Demnach werde es eine echte Herausforderung sein, sich bis zum nächsten Winter vollständig vom russischen Gas zu befreien Bruegel.org, eine Energiemodellierungsgruppe. Selbst wenn die LNG-Importe auf Rekordniveau gehalten würden und die bestehenden Regasifizierungsterminals in Europa mit der technischen Höchstkapazität betrieben würden, wäre immer noch eine Reduzierung der aktuellen Nachfrage um etwa 10 bis 15 % erforderlich, um Europa vollständig von russischen Gasimporten zu entwöhnen. Für Deutschland könnten diese Zahlen höher sein – ein Bericht von EconTribute schätzt, dass eine Reduzierung um 30 % erforderlich wäre. Die daraus resultierenden Auswirkungen auf die deutsche Wirtschaft könnten zu einem Rückgang des BIP um 3 % führen.
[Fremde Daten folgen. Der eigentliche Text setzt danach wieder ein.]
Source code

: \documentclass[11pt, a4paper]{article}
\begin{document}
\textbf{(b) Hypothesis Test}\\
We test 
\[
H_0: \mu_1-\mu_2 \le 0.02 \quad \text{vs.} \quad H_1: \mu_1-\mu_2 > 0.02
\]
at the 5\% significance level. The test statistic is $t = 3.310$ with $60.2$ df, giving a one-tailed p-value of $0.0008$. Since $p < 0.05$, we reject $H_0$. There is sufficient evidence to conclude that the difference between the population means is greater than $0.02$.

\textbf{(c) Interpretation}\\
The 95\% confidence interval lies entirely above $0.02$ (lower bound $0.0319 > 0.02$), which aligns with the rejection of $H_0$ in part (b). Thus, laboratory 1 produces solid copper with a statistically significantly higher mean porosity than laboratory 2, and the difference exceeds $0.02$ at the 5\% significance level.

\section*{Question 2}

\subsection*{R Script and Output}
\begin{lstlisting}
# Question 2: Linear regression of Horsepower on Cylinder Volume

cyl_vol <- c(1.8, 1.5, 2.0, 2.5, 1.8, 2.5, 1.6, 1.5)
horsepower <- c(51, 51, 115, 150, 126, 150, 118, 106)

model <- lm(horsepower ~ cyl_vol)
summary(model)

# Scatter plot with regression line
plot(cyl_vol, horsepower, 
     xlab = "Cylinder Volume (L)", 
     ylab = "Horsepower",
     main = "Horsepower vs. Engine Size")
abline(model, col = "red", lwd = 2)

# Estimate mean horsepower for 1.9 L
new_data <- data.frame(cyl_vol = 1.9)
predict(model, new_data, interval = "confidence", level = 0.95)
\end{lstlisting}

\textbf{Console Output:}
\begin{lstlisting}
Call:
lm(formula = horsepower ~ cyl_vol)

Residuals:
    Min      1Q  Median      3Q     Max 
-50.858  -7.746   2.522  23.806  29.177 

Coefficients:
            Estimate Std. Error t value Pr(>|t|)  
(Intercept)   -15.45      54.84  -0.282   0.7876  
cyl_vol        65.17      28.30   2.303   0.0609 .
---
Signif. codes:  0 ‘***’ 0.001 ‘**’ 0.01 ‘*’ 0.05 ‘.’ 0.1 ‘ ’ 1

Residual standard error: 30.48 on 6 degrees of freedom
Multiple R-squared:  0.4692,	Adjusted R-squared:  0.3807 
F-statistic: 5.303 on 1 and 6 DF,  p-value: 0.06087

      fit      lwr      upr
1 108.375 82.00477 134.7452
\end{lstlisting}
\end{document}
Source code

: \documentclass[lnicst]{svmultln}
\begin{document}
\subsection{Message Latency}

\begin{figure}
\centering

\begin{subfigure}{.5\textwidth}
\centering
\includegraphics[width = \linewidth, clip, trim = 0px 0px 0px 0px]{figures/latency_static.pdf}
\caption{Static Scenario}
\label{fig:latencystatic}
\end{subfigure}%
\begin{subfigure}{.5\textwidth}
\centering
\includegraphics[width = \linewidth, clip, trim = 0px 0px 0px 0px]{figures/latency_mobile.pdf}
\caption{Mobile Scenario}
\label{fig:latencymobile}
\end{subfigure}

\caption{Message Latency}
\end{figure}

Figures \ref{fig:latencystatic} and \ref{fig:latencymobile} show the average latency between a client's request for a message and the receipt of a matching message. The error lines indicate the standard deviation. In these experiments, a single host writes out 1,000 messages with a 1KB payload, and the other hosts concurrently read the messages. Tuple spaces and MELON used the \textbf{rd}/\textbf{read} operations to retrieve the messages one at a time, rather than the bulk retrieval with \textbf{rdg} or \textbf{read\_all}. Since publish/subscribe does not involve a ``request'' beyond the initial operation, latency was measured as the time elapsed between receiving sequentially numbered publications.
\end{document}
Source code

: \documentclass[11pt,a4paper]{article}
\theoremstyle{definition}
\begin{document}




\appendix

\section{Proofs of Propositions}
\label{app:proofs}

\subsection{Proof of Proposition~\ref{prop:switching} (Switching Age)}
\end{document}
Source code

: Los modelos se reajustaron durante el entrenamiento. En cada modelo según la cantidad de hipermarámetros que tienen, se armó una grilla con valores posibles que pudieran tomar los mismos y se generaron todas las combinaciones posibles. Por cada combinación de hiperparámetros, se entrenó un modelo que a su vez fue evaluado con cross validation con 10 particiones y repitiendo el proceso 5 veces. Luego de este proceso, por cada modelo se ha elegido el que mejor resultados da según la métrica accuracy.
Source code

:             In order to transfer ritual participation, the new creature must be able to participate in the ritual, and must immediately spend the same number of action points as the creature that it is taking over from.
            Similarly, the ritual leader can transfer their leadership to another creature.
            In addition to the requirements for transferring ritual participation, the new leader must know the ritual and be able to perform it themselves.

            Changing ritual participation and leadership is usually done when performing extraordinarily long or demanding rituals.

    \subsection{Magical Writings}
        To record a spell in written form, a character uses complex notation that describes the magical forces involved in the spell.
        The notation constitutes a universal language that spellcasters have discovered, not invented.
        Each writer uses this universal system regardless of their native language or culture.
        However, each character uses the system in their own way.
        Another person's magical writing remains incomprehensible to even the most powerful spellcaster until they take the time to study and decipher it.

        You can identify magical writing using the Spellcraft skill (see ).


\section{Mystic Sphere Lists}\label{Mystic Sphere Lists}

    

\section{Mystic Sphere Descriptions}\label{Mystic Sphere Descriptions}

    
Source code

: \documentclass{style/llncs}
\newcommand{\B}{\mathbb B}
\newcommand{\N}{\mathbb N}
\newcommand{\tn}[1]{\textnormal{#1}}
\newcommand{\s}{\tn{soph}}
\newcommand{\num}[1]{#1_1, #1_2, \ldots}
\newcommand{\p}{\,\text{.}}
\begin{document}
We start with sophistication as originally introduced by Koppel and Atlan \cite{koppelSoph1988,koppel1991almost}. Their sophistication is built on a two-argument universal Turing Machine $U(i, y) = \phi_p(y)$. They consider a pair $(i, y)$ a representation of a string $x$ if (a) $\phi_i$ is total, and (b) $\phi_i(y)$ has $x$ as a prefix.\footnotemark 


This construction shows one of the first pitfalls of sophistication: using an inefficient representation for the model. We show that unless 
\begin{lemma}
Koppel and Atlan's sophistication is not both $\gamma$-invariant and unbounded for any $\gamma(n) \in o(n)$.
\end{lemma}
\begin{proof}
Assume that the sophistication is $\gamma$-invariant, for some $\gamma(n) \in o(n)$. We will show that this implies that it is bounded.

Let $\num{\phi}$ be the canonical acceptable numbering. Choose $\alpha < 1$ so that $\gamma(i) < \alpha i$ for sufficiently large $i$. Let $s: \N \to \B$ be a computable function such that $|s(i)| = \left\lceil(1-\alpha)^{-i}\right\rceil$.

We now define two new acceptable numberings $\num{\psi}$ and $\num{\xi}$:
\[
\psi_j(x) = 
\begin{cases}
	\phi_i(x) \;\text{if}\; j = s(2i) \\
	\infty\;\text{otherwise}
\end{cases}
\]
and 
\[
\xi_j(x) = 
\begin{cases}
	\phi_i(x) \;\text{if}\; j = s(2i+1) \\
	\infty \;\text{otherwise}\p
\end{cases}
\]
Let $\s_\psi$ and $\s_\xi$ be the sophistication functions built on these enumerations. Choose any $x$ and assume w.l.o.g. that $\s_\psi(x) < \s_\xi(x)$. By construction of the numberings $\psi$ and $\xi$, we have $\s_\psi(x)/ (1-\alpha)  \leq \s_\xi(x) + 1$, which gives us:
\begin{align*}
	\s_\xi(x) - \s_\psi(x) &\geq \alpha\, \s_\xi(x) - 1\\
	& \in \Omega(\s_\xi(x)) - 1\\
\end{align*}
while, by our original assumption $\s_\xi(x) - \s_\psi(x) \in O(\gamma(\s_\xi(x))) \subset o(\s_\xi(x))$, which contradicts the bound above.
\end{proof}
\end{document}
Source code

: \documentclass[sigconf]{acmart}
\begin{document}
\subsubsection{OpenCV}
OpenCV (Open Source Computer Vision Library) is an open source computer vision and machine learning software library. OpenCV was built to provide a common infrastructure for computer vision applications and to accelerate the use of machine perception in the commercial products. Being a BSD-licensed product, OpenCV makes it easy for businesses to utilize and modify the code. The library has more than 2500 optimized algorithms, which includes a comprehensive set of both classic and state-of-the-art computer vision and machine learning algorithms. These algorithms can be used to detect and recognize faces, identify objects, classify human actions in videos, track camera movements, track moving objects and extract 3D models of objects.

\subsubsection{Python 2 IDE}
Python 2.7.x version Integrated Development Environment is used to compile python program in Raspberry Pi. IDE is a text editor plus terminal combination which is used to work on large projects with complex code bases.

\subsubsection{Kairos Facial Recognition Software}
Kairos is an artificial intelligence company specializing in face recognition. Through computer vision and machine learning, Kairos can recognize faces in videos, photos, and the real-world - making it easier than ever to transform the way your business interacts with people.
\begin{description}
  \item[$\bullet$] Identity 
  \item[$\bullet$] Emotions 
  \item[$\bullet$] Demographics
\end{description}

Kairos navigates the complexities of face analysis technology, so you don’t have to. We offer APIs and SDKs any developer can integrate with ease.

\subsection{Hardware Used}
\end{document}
Ein Teil des Problems liegt darin, dass man sich das leicht vorstellen kann Die Bewältigung von Energie ist eine rein wirtschaftliche Herausforderung, bis es nicht mehr so ​​ist.

Als man beispielsweise über die Möglichkeit von LNG-Terminals nachdachte, hatte man lediglich die finanziellen Auswirkungen berücksichtigt. Bis ein Krieg in seinem Hinterhof war, sie galten nicht als wirtschaftlich, angesichts all des billigen russischen Benzins.

Deutschlands östlicher Nachbar Polen sah das anders und gab a Der Notwendigkeit einer Energiediversifizierung wird höhere Priorität eingeräumt und die Freiheit, die es bieten kann. Das Unternehmen begann vor Jahren mit dem Bau eines LNG-Terminals und kündigte Pläne für einen zweiten LNG-Terminal im Jahr 2019 an.

Deutschland beurteilt Energie nun wieder sowohl unter dem Gesichtspunkt des Klimaschutzes als auch unter dem Gesichtspunkt des eigenen Rückens. Nach der russischen Invasion gab Schotz bekannt, dass Deutschland seine eigenen Pläne zum Bau von zwei LNG-Terminals in Norddeutschland wiederbelebt habe. Es wird längerfristig als Backup hilfreich sein, auch wenn diese Die Terminals werden nicht vor 2025 in Betrieb gehen.

Sie werden auf der Grundlage eines sichereren Deutschlands und hoffentlich einer noch bestehenden Ukraine aufgebaut.


Emily Pickrell ist ein erfahrener Energiereporter mit mehr als 12 Jahren Erfahrung, der alles von Ölfeldern über industrielle Wasserpolitik bis hin zu den neuesten mexikanischen Klimaschutzgesetzen abdeckt. Emily hat über Energiethemen aus den USA, Mexiko und dem Vereinigten Königreich berichtet. Vor dem Journalismus arbeitete Emily als Politikanalystin für das US Government Accountability Office und als Prüferin für die internationale Hilfsorganisation CARE.

UH Energy ist das Zentrum der Universität von Houston für Energieerziehung, Forschung und Technologieinkubation, das daran arbeitet, die Energiezukunft zu gestalten und neue Geschäftsansätze in der Energiewirtschaft zu entwickeln.